The verdict: not dead, just misread
The "online arbitrage is dead" narrative assumes every worthwhile product is mobbed by dozens of sellers and dominated by Amazon. The data from 342,931 real products says the opposite. Nearly 44% have three or fewer sellers, and only about a quarter are genuinely crowded with ten or more. Amazon itself only shows up as a seller on 16% of these listings, leaving 84% without that competition.
Demand is not the problem either. 94.8% of the products tracked sold at least once in the trailing 30 days. The opportunity that "died" is still selling, still uncrowded, and still mostly Amazon-free for the sellers who know where to look.
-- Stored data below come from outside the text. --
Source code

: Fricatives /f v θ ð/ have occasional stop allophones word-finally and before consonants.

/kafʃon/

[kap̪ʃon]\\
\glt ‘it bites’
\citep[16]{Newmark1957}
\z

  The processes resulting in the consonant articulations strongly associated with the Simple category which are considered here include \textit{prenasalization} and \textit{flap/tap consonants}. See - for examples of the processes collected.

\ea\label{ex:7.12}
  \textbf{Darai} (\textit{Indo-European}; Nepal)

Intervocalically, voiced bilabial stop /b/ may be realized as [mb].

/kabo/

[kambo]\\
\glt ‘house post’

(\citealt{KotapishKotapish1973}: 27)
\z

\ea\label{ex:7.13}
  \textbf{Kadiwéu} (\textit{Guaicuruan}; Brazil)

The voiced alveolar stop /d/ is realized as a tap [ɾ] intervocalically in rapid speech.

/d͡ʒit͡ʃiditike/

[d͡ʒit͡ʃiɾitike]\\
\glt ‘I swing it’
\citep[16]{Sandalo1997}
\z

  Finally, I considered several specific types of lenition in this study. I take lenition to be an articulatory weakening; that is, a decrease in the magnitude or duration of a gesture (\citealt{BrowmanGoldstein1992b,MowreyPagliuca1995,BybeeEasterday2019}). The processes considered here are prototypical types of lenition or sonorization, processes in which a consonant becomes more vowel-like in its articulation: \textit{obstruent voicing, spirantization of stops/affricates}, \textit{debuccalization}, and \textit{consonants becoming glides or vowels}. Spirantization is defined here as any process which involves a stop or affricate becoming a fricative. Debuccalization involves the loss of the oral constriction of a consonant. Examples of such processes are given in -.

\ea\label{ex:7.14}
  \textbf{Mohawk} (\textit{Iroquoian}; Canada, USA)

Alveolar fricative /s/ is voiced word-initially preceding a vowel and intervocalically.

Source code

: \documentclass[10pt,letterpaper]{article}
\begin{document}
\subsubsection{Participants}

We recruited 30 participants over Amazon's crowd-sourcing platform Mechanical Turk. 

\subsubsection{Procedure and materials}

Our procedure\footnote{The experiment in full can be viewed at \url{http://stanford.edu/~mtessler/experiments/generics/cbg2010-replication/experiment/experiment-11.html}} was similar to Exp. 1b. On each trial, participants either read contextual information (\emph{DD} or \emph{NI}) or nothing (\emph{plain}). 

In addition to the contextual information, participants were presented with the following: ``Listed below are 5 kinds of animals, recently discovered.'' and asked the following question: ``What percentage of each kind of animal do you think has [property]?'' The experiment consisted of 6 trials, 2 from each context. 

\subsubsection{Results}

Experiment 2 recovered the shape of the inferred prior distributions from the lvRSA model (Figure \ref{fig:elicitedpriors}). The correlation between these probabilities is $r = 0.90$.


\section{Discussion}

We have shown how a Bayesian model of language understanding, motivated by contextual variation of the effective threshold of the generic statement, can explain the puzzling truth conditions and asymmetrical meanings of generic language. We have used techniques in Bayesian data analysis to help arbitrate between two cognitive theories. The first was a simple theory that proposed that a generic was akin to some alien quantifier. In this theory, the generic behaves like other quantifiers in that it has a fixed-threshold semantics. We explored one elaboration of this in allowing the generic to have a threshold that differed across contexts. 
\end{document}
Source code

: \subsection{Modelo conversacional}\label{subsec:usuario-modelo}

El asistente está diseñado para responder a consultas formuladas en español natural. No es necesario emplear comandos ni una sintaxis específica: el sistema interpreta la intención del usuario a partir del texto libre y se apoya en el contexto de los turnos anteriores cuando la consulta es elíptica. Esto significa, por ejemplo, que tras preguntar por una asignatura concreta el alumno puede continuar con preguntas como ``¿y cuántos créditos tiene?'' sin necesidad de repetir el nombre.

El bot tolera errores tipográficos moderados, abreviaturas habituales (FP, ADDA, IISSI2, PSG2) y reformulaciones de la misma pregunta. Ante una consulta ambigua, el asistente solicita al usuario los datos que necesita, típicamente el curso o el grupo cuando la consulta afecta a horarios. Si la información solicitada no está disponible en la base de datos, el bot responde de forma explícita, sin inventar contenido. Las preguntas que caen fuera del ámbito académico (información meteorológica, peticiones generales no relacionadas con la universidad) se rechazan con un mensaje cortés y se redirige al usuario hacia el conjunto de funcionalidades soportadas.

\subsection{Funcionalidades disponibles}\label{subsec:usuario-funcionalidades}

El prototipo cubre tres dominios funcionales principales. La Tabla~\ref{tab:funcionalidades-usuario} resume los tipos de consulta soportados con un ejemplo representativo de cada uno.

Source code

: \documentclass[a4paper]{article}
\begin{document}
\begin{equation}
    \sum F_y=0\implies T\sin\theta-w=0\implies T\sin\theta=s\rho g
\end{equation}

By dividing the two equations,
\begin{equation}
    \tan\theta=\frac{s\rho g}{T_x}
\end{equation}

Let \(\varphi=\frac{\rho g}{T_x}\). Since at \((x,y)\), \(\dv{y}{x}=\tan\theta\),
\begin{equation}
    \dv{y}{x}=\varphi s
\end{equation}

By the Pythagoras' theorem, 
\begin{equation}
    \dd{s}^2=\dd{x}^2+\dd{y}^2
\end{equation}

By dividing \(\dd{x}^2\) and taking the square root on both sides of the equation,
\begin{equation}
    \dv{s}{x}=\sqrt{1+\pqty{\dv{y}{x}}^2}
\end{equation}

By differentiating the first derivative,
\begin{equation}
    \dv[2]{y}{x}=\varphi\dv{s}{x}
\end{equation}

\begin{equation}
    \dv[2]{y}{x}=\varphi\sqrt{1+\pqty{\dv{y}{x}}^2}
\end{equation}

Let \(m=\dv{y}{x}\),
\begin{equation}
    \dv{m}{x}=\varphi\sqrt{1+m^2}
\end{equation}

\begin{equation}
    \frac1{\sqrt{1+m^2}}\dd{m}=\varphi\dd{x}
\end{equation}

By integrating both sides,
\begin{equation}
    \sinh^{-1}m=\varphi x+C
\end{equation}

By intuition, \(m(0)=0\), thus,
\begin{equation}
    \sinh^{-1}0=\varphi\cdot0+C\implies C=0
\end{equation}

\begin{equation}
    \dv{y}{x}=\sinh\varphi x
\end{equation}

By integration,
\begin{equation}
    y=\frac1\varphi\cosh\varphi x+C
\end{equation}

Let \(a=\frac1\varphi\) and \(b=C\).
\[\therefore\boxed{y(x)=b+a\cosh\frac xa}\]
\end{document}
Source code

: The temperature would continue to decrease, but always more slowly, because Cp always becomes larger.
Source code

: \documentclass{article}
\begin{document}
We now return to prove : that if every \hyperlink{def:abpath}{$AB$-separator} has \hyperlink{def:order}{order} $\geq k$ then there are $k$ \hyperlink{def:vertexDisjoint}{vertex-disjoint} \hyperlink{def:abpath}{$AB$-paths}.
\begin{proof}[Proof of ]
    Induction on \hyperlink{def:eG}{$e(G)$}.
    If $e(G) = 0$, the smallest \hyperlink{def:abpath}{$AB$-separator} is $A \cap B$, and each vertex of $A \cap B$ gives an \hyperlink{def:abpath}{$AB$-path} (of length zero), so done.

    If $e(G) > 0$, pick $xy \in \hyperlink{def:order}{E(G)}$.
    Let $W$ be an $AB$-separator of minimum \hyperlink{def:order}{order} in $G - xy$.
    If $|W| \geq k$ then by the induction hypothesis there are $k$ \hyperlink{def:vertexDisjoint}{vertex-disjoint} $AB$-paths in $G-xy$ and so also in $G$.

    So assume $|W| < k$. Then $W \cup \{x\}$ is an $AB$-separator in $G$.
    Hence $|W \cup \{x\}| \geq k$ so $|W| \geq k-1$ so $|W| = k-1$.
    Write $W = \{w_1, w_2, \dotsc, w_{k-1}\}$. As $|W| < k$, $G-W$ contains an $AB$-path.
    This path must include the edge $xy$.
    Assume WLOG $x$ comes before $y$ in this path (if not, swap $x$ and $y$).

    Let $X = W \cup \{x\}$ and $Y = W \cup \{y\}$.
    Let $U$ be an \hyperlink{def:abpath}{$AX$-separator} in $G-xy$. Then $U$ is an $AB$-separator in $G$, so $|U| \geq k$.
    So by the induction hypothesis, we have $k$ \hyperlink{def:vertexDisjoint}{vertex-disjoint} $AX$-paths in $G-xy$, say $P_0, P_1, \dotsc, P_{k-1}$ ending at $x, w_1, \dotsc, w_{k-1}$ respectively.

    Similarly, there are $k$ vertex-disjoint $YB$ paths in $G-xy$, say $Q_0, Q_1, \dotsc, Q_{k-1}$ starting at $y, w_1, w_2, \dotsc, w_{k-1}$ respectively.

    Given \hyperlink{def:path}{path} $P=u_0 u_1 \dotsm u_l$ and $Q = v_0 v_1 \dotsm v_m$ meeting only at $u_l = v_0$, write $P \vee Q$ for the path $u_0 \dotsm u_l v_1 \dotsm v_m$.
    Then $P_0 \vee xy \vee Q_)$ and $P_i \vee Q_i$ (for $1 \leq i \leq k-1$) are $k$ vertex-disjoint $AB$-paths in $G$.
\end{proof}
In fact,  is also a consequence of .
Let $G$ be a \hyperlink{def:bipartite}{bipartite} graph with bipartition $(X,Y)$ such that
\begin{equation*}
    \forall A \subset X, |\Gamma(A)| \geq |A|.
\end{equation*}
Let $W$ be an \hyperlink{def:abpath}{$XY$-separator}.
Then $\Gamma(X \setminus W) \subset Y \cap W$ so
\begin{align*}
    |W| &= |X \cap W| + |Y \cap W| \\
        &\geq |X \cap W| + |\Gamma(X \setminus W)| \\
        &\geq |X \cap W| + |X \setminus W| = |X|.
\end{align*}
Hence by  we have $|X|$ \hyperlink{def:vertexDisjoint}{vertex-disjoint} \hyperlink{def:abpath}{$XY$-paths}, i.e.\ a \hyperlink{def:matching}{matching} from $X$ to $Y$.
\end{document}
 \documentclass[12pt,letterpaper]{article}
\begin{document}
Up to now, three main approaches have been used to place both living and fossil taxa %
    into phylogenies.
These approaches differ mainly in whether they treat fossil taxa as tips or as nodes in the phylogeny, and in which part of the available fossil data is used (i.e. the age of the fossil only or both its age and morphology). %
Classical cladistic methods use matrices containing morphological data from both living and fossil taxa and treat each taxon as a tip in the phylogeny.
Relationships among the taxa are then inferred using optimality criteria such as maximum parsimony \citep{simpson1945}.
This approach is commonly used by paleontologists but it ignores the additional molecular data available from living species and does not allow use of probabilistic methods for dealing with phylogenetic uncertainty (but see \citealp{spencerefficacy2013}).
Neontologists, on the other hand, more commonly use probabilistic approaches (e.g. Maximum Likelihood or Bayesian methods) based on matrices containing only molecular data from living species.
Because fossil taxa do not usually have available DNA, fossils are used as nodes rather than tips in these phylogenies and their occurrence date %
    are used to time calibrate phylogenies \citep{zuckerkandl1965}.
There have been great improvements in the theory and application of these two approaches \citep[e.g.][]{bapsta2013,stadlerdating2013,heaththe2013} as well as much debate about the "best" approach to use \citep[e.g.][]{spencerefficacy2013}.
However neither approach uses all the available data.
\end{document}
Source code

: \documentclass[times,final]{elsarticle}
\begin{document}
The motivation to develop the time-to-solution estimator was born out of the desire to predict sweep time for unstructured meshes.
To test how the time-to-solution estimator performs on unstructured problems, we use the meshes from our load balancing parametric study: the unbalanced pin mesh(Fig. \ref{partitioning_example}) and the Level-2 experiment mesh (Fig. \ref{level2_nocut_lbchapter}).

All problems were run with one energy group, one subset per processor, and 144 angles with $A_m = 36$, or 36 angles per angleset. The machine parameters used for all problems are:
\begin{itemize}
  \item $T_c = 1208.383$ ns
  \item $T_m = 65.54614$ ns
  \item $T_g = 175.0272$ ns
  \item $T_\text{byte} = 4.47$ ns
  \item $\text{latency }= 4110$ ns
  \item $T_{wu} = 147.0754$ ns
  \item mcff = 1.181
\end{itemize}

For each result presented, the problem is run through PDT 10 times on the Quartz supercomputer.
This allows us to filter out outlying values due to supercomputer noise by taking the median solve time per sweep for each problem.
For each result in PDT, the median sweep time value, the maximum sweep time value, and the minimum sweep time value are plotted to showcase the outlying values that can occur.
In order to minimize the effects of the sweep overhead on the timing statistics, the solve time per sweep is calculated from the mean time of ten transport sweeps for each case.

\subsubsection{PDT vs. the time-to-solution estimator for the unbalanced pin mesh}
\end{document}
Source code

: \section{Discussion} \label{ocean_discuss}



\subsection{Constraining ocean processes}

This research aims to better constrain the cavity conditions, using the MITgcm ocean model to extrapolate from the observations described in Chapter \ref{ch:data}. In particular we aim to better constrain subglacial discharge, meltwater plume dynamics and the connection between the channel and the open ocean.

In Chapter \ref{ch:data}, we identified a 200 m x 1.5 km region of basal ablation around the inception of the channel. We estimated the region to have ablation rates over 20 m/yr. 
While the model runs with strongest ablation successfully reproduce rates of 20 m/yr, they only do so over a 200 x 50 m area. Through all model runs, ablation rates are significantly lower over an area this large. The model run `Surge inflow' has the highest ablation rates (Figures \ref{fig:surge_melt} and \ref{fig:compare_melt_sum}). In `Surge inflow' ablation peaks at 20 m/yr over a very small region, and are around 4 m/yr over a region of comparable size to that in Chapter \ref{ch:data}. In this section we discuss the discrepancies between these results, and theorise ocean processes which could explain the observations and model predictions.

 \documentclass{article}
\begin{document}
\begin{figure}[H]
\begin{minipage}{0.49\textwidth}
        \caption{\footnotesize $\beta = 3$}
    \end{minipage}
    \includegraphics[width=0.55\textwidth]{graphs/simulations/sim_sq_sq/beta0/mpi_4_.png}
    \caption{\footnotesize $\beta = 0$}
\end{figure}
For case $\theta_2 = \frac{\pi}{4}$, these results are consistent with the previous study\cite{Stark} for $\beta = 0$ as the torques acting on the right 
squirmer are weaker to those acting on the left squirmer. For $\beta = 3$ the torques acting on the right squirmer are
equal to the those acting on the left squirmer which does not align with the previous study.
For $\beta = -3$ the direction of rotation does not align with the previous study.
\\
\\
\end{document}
What actually changed is not saturation. It is that finding these products by hand got harder, so casual sellers quit and assumed the model was dead. The data shows the products are still there.
Methodology
Sample: 342,931 products observed across active Amazon seller storefronts monitored by Arbitrage Stalker between March 12 and June 6, 2026, using Keepa data. This is the live inventory of working arbitrage sellers, not a random sample of the entire Amazon catalog, so it reflects the real opportunity set sellers are operating in. "Seller count" is the number of new offers on a listing. "Sold in the last 30 days" means the product's sales rank dropped at least once in the period (Keepa's standard proxy for a unit sold). Amazon competition is flagged when Amazon holds an active offer. Raw aggregate data available to journalists on request.